In order to get things working again, replace the cpus_have_const_cap()
invocation with an explicit check for the current CPU using
this_cpu_has_cap().
Cc: Sai Prakash Ranjan <saiprakash.ranjan@codeaurora.org>
Cc: Stephen Boyd <swboyd@chromium.org>
Cc: Catalin Marinas <catalin.marinas@arm.com>
Cc: Mark Rutland <mark.rutland@arm.com>
Reviewed-by: Suzuki K Poulose <suzuki.poulose@arm.com>
Acked-by: Marc Zyngier <maz@kernel.org>
Link: https://lore.kernel.org/r/20201106114952.10032-1-will@kernel.org
Signed-off-by: Will Deacon <will@kernel.org>
 
 /*
  * CPU feature detected at boot time based on feature of one or more CPUs.
  * All possible conflicts for a late CPU are ignored.

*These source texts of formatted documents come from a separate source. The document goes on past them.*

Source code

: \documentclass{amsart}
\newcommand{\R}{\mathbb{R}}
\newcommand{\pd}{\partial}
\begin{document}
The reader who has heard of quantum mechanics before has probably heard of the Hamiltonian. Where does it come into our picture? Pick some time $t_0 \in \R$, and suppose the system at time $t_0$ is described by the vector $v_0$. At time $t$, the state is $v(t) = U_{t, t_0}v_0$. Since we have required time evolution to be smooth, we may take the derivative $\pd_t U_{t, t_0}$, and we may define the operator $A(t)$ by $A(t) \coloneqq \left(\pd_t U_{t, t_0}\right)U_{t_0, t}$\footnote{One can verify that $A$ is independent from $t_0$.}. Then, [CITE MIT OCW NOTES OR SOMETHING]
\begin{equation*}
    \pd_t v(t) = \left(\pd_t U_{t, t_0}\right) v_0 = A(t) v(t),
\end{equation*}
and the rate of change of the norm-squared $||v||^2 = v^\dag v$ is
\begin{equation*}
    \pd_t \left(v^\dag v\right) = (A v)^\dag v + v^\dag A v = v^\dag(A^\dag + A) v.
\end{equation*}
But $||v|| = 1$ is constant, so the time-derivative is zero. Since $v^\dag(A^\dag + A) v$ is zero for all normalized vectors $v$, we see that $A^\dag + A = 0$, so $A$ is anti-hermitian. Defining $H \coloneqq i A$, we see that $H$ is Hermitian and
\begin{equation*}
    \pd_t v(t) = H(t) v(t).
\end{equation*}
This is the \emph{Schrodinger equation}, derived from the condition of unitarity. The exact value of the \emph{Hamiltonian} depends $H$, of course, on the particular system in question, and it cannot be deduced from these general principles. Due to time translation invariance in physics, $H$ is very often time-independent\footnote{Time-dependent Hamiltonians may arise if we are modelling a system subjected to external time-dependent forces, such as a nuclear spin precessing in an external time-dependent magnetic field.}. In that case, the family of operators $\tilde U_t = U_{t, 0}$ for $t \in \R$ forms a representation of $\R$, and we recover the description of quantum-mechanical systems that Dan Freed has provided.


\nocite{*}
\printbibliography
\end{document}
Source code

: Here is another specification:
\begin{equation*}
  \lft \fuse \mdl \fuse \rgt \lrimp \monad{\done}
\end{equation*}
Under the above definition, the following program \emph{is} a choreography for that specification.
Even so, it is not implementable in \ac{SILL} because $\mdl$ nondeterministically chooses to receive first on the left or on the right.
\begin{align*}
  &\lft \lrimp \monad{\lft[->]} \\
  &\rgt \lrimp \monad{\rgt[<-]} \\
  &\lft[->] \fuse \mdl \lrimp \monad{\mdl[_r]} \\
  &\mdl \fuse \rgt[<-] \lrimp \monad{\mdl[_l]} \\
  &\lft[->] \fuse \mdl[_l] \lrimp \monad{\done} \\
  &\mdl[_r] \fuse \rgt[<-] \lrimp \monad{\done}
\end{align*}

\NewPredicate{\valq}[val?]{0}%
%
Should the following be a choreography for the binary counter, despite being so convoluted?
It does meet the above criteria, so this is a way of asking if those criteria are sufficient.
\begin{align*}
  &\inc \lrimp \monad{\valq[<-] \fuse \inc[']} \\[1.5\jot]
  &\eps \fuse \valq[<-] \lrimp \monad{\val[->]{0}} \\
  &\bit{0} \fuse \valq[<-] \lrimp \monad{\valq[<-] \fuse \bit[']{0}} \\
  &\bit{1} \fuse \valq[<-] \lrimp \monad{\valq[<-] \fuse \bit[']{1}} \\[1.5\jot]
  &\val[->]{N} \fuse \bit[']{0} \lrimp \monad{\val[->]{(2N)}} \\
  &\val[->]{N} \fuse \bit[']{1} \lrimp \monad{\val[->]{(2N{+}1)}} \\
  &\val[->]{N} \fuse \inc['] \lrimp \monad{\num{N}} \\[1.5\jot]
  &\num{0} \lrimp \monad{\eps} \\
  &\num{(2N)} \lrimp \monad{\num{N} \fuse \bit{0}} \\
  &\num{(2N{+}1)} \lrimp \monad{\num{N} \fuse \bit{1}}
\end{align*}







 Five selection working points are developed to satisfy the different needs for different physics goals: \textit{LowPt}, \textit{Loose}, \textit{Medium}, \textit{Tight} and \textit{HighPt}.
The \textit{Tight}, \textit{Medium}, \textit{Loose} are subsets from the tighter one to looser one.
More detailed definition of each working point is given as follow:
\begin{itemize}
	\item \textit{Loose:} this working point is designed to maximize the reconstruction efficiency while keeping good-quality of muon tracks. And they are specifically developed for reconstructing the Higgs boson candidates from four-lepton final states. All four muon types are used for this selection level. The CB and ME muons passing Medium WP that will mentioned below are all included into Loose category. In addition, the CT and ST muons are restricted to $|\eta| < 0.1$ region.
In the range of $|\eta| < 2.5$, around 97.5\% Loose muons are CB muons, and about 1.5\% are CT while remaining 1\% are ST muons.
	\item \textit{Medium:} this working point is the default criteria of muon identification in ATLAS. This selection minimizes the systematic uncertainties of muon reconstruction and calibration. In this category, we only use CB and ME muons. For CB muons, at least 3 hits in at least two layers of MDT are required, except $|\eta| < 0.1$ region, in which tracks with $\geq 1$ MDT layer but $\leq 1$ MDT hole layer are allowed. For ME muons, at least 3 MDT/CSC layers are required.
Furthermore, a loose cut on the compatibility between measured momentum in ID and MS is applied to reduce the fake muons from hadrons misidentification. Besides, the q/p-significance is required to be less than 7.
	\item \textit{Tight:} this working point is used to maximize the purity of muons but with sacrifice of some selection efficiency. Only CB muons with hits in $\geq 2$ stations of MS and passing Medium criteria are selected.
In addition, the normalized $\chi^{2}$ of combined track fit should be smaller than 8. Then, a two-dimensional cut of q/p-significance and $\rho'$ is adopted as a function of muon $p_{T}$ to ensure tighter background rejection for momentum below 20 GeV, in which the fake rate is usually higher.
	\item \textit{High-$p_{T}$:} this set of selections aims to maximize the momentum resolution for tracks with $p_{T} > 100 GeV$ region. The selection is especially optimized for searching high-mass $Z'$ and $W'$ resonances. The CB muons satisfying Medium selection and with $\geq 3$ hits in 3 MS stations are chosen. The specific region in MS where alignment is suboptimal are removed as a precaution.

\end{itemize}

+ * NOTE: this means that a late CPU with the feature will *not* cause the
+ * capability to be advertised by cpus_have_*cap()!
  */
 #define ARM64_CPUCAP_WEAK_LOCAL_CPU_FEATURE            \
        (ARM64_CPUCAP_SCOPE_LOCAL_CPU           |       \
 
        bool prev32, next32;
        u64 val;
 
-       if (!(IS_ENABLED(CONFIG_ARM64_ERRATUM_1418040) &&
-             cpus_have_const_cap(ARM64_WORKAROUND_1418040)))
+       if (!IS_ENABLED(CONFIG_ARM64_ERRATUM_1418040))
                return;
 
        prev32 = is_compat_thread(task_thread_info(prev));
        next32 = is_compat_thread(task_thread_info(next));
 
-       if (prev32 == next32)
+       if (prev32 == next32 || !this_cpu_has_cap(ARM64_WORKAROUND_1418040))
                return;
 
        val = read_sysreg(cntkctl_el1);